For patients with multiple missing teeth the benefits of utilizing implant dentistry over previously utilized “traditional” methods are even greater than that of a single tooth replacement. With a dental implant supported bridge the patient can:
- Maintain the natural jaw bone and preserve a healthy, natural looking jawline.
- Preserve the remaining healthy adjacent teeth.
- Enjoy a permanent healthy bite and smile without having to worry about what they can or can’t eat.
- Preserve a normal dental hygiene and maintenance routine.
Where on the other hand, just like a single tooth replacement utilizing the natural bone, you are at risk for future decay under the crown, potential root canals as well as bone loss. With removable dentures, the risk of future decay and root canals is eliminated but the risk of bone loss is significantly increased.

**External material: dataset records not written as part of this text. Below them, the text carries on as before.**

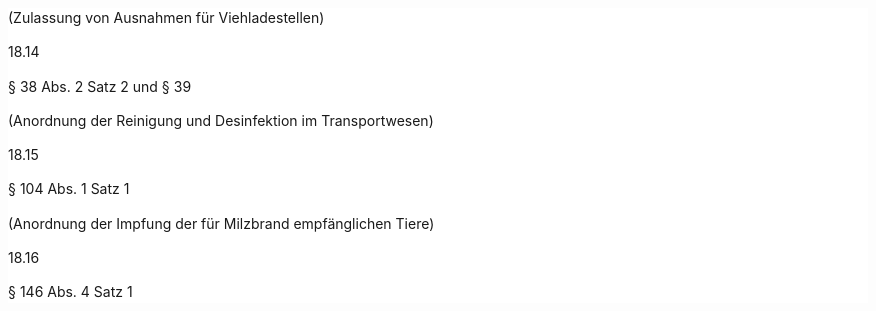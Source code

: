 (Zulassung von Ausnahmen für Viehladestellen)

</td>

</tr>

<tr>

<td style align="left" valign="top" charoff="50">

18.14

</td>

<td style align="left" valign="top" charoff="50">

§ 38 Abs. 2 Satz 2 und § 39

</td>

<td style align="left" valign="top" charoff="50">

(Anordnung der Reinigung und Desinfektion im Transportwesen)

</td>

</tr>

<tr>

<td style align="left" valign="top" charoff="50">

18.15

</td>

<td style align="left" valign="top" charoff="50">

§ 104 Abs. 1 Satz 1

</td>

<td style align="left" valign="top" charoff="50">

(Anordnung der Impfung der für Milzbrand empfänglichen Tiere)

</td>

</tr>

<tr>

<td style align="left" valign="top" charoff="50">

18.16

</td>

<td style align="left" valign="top" charoff="50">

§ 146 Abs. 4 Satz 1

</td>

<td style align="left" valign="top" charoff="50">
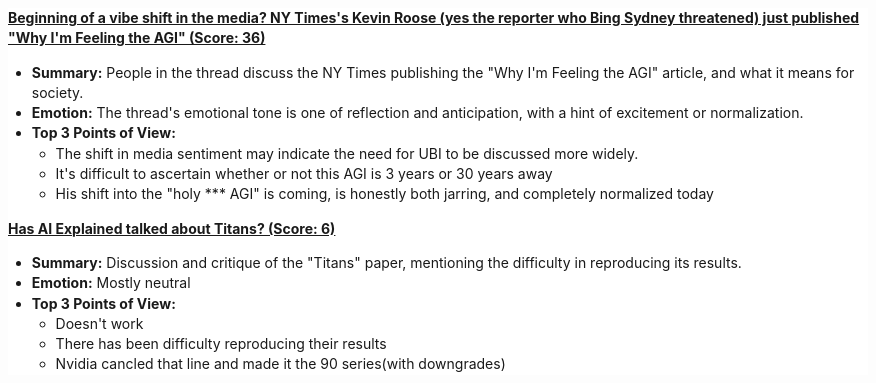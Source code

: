 **[Beginning of a vibe shift in the media? NY Times's Kevin Roose (yes the reporter who Bing Sydney threatened) just published "Why I'm Feeling the AGI" (Score: 36)](https://www.nytimes.com/2025/03/14/technology/why-im-feeling-the-agi.html?unlocked_article_code=1.304.TIEy.SmNhKYO4e9c7&smid=url-share)**
*   **Summary:** People in the thread discuss the NY Times publishing the "Why I'm Feeling the AGI" article, and what it means for society.
*   **Emotion:** The thread's emotional tone is one of reflection and anticipation, with a hint of excitement or normalization.
*   **Top 3 Points of View:**
    *   The shift in media sentiment may indicate the need for UBI to be discussed more widely.
    *   It's difficult to ascertain whether or not this AGI is 3 years or 30 years away
    *   His shift into the "holy *** AGI" is coming, is honestly both jarring, and completely normalized today

**[Has AI Explained talked about Titans? (Score: 6)](https://www.reddit.com/r/singularity/comments/1jbau4f/has_ai_explained_talked_about_titans/)**
*   **Summary:** Discussion and critique of the "Titans" paper, mentioning the difficulty in reproducing its results.
*   **Emotion:** Mostly neutral
*   **Top 3 Points of View:**
    *   Doesn't work
    *   There has been difficulty reproducing their results
    *    Nvidia cancled that line and made it the 90 series(with downgrades)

Natural Tooth Bridge vs. Dental Implant Supported Bridge Replacement Techniques
A ceramic bridge is used to replace any tooth that is missing or beyond repair. It is individually made to match the shade and contour of your natural teeth, so practically no one can tell the difference. There are two methods to replace missing teeth, depending upon your individual circumstances.
Bridge on natural teeth consists of high-strength dental ceramic. Built with natural-looking replacement teeth, it is anchored to the adjacent teeth. To secure the bridge, the adjacent teeth must be reduced in size. Certain conditions are
required when this method is used. This method does not solve the problem of further bone loss.
Bridge on implants uses modern technology. A durable bridge with natural-looking replacement teeth is securely positioned on dental implants. Healthy, adjacent teeth are left untouched. Dental implants are strong, biocompatible fixtures made of titanium, that act just like natural tooth roots.